**BRIEF**
What is the number of lines in these records with "subsection" in them? Answer with that number only.

Records from a dataset

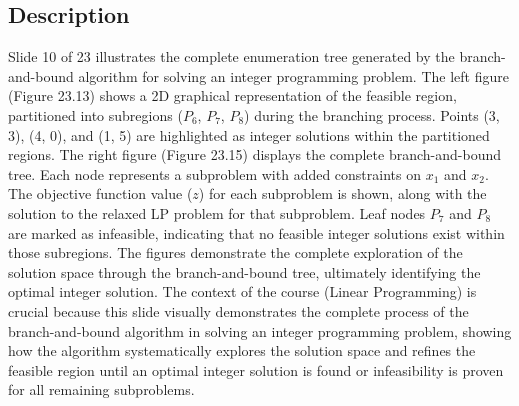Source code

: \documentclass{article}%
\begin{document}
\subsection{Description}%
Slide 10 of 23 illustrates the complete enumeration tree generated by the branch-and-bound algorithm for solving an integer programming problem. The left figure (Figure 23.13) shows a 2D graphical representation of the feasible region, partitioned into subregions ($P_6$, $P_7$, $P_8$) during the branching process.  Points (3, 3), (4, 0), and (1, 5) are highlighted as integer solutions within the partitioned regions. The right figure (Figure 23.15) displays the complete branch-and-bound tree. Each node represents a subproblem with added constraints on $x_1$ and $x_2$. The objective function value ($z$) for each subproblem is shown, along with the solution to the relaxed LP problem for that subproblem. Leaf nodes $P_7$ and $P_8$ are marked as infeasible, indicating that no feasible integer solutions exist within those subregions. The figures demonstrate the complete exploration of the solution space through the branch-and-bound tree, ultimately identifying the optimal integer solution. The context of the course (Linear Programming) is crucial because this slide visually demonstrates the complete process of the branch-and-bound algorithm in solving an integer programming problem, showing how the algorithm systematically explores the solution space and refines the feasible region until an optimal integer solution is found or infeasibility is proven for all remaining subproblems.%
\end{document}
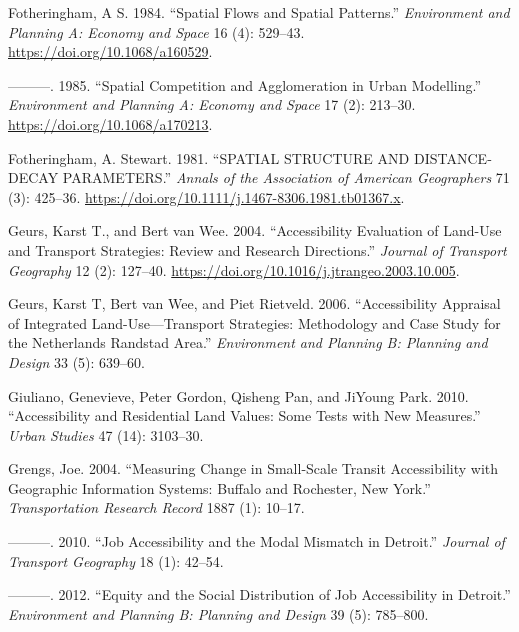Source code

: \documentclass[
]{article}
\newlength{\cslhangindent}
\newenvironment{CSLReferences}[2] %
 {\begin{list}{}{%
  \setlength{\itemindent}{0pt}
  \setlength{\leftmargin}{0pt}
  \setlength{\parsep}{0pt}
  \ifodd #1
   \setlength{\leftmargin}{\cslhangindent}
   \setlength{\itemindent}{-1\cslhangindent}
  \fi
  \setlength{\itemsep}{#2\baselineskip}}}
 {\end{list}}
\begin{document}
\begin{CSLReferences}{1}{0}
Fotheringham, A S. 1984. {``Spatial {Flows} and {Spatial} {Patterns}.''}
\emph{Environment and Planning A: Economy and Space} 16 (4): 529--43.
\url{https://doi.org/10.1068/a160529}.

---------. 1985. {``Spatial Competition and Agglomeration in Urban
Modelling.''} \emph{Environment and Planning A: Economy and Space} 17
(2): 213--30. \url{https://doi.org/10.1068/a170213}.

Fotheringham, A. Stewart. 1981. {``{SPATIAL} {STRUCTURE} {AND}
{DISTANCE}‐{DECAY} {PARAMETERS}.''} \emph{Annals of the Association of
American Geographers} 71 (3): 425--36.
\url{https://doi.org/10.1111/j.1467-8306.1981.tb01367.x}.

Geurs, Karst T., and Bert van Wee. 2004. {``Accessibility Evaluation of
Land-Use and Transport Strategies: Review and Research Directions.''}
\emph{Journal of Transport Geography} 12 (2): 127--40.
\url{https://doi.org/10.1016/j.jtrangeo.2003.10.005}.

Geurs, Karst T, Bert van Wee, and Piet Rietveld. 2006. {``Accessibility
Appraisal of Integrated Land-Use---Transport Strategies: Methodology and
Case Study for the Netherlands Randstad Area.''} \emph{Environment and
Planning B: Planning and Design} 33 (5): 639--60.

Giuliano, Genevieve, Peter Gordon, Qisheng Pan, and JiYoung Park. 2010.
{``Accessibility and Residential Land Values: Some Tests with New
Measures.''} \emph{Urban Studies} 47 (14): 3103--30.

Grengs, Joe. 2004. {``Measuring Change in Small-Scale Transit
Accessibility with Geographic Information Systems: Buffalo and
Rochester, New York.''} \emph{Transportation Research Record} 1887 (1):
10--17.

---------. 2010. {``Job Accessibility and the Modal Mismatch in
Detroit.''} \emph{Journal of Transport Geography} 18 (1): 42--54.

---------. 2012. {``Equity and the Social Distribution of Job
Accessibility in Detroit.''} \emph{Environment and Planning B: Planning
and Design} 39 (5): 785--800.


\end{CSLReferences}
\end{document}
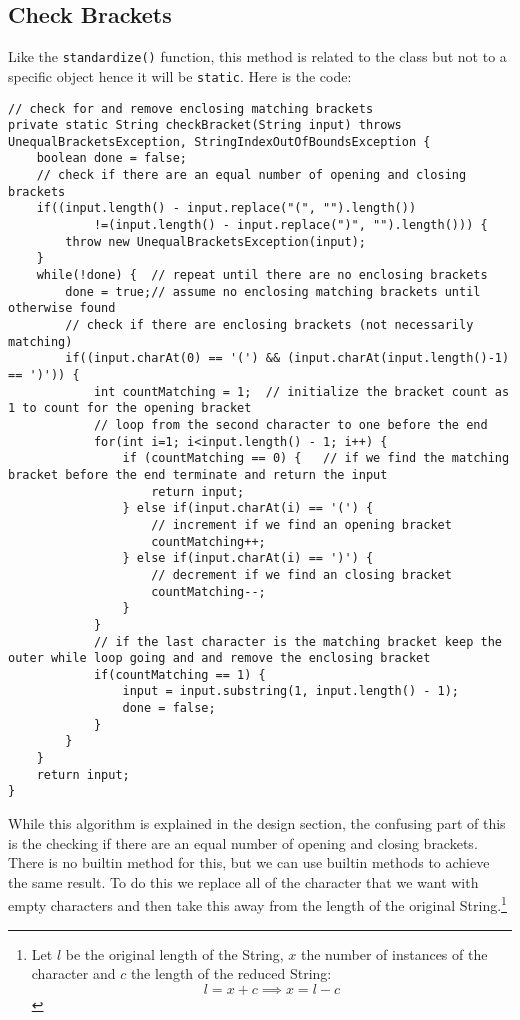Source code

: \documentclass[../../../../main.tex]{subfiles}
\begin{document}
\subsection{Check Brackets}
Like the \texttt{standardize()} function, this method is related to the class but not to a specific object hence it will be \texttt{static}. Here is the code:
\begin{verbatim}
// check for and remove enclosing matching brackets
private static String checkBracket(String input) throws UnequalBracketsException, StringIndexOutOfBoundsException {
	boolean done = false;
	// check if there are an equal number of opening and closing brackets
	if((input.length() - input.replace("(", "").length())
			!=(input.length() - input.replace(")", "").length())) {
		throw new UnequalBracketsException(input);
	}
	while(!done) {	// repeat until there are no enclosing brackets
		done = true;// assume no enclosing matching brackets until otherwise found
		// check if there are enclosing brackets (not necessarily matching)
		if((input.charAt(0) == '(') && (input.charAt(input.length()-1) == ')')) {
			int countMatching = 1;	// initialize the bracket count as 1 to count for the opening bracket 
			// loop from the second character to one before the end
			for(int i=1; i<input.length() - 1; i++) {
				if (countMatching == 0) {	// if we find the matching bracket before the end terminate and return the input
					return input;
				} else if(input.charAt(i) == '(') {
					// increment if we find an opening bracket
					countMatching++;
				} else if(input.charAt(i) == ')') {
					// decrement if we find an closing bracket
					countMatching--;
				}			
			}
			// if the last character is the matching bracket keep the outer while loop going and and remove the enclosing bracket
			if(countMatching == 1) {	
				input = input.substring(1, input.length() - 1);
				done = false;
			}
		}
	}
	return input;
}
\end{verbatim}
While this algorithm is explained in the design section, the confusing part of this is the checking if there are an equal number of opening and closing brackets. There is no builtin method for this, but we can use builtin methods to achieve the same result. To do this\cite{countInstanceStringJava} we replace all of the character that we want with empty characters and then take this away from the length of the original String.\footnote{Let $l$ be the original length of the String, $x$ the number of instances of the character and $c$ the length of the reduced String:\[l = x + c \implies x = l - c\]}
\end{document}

**TASK ANSWER**
2